Поэтика и семиотика русской литературы - [42]

Шрифт
Интервал

Однако отношение к границе может произрастать не только из поту-, но и из посюсторонности, и в этом случае возникают свои, в чем-то сходные с описанной выше ситуацией, дефиниции. Так, С. Кьеркегор, создавший, по мнению В. Подороги, «свою экзистенциальную картографию»[139], описывая состояние отчаяния, обращается к изнутри ощущаемым понятиям бесконечное и конечное, содержащим в себе указания на конец, рубеж, границу, в пределах которой(ого) как необъятность пространства, так и его теснота, порождают порой переживания агора– или клаустрофобии. Все это исключительно важно потому, что именно экзистенциальная природа границы как феномена сознания определяет характер ее семиотизации. Сибирская граница как реалия, и тем более как художественный знак-образ, в этом отношении полностью соответствует ментальным закономерностям.

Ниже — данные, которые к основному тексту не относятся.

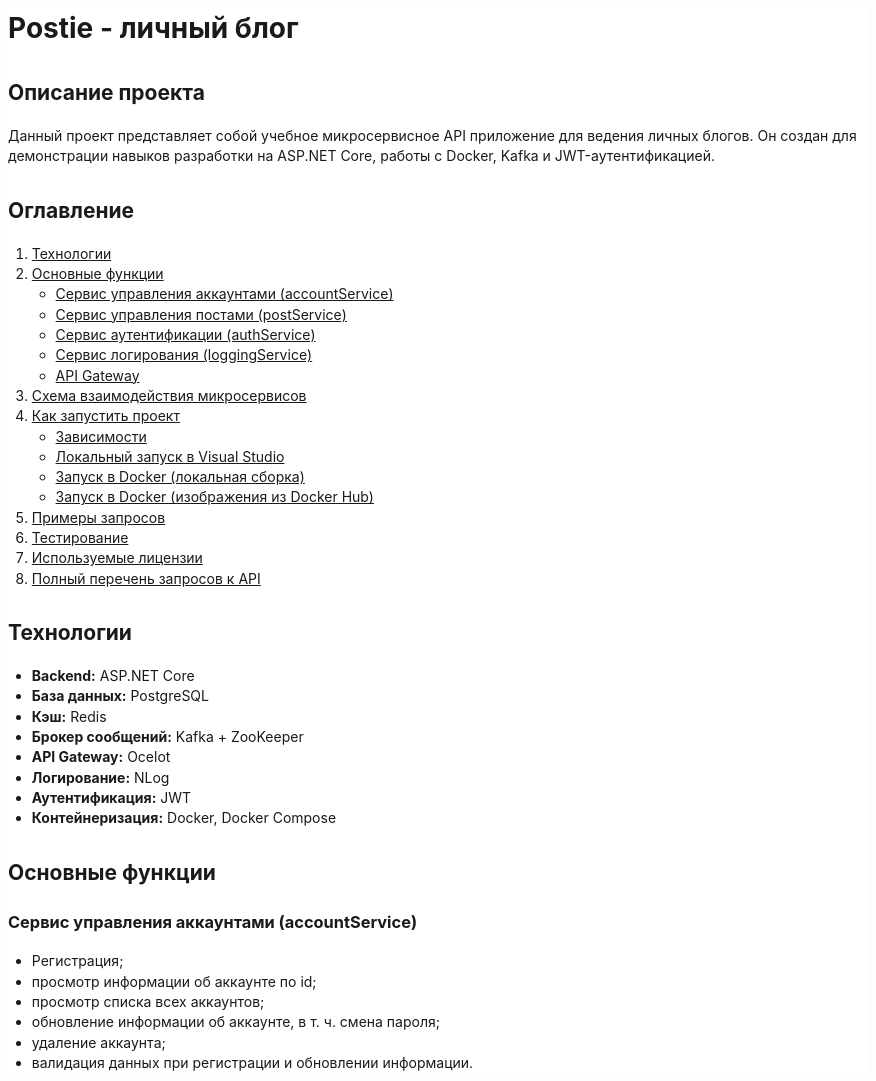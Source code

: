 # Postie - личный блог

## Описание проекта

Данный проект представляет собой учебное микросервисное API приложение для ведения личных блогов. Он создан для демонстрации навыков разработки на ASP.NET Core, работы с Docker, Kafka и JWT-аутентификацией.

## Оглавление
1. [Технологии](#технологии)
2. [Основные функции](#основные-функции)
    - [Сервис управления аккаунтами (accountService)](#сервис-управления-аккаунтами-accountservice)
    - [Сервис управления постами (postService)](#сервис-управления-постами-postservice)
    - [Сервис аутентификации (authService)](#сервис-аутентификации-authservice)
    - [Сервис логирования (loggingService)](#сервис-логирования-loggingservice)
    - [API Gateway](#api-gateway)
4. [Схема взаимодействия микросервисов](#схема-взаимодействия-микросервисов)
5. [Как запустить проект](#как-запустить-проект)
    - [Зависимости](#зависимости)
    - [Локальный запуск в Visual Studio](#локальный-запуск-в-visual-studio)
    - [Запуск в Docker (локальная сборка)](#запуск-в-docker-локальная-сборка)
    - [Запуск в Docker (изображения из Docker Hub)](#запуск-в-docker-изображения-из-docker-hub)
7. [Примеры запросов](#примеры-запросов)
8. [Тестирование](#тестирование)
9. [Используемые лицензии](#используемые-лицензии)
10. [Полный перечень запросов к API](#полный-перечень-запросов-к-api)

## Технологии

- **Backend:** ASP.NET Core
- **База данных:** PostgreSQL
- **Кэш:** Redis
- **Брокер сообщений:** Kafka + ZooKeeper
- **API Gateway:** Ocelot
- **Логирование:** NLog
- **Аутентификация:** JWT
- **Контейнеризация:** Docker, Docker Compose

## Основные функции

### Сервис управления аккаунтами (accountService)

- Регистрация;
- просмотр информации об аккаунте по id;
- просмотр списка всех аккаунтов;
- обновление информации об аккаунте, в т. ч. смена пароля;
- удаление аккаунта;
- валидация данных при регистрации и обновлении информации.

В той или иной форме речь о границе идет почти в каждом из субтекстов того локально-тематического целого, которое мы, пока условно, называем «сибирским текстом» русской литературы. Чаще и выразительно сильнее прорисована в нем граница западная, о коей мы прежде всего и будем говорить далее, опираясь в основном на произведения, созданные в XIX веке, но немалый интерес представляет в семиотическом плане и восточный рубеж Сибири, что мы тоже намерены осветить.

Момент пересечения практически любой границы является событием большой важности, ибо само разграничение предполагает существенную качественную разность разделяемых пространств. Слово «качественная» в данном случае следует понимать широко с учетом различий природных, географических, культурных, политических и т. д. Для сибирской границы важен весь комплекс этих признаков, интеграция и символизация которых в сознании людей, въезжающих в Сибирь, приводила часто к разного рода смещениям относительно реальности, ибо огромные полупустые зауральские пространства и после их освоения были отмечены для пришельцев такой степенью чужести, что семиотически они почти уподоблялись территории иноземной. В области словесного означивания это привело к раздельному бытованию имен Россия и Сибирь, что в конкретных текстах нередко выступает как именная форма выражения сюжетной коллизии.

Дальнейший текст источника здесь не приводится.